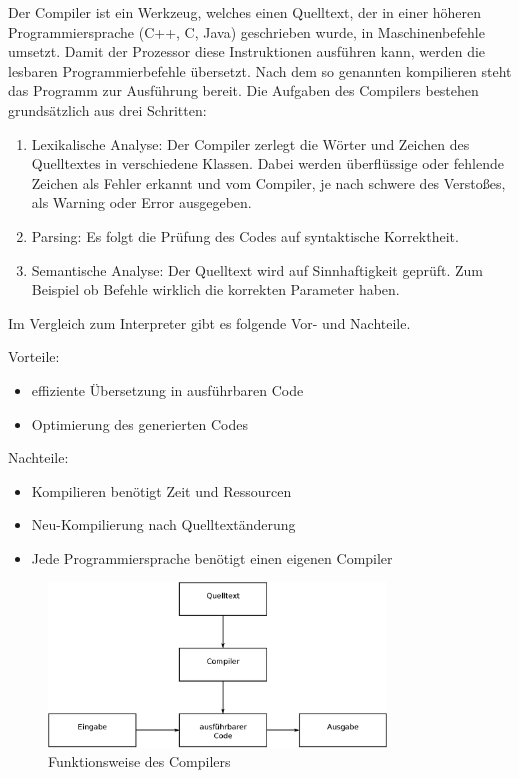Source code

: Der Compiler ist ein Werkzeug, welches einen Quelltext, der in einer höheren Programmiersprache (C++, C, Java) geschrieben wurde, in Maschinenbefehle umsetzt. Damit der Prozessor diese Instruktionen ausführen kann, werden die lesbaren Programmierbefehle übersetzt. Nach dem so genannten kompilieren steht das Programm zur Ausführung bereit.
Die Aufgaben des Compilers bestehen grundsätzlich aus drei Schritten:\cite{compiler}
\begin{enumerate}
  \item Lexikalische Analyse:
  	Der Compiler zerlegt die Wörter und Zeichen des Quelltextes in verschiedene Klassen. Dabei werden überflüssige oder fehlende Zeichen als Fehler erkannt und vom Compiler, je nach
  schwere des Verstoßes, als Warning oder Error ausgegeben.
  \item Parsing:
  	Es folgt die Prüfung des Codes auf syntaktische Korrektheit.
  \item Semantische Analyse: Der Quelltext wird auf Sinnhaftigkeit geprüft. Zum Beispiel ob Befehle wirklich die korrekten Parameter haben.
\end{enumerate}

Im Vergleich zum Interpreter gibt es folgende Vor- und Nachteile.

Vorteile:
\begin{itemize}
  \item effiziente Übersetzung in ausführbaren Code
  \item Optimierung des generierten Codes
\end{itemize}

Nachteile:
\begin{itemize}
  \item Kompilieren benötigt Zeit und Ressourcen
  \item Neu-Kompilierung nach Quelltextänderung
  \item Jede Programmiersprache benötigt einen eigenen Compiler
\end{itemize}

\begin{figure}[H]
\centering
\includegraphics[width=0.8\textwidth]{Hauptteil/Compiler.eps}
\caption{Funktionsweise des Compilers}\label{fig:compiler}
\end{figure}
_____
Task prompt: Your answer should be a single number: the tally of lines in the entries that include the word "werden".

Answer for the task: 2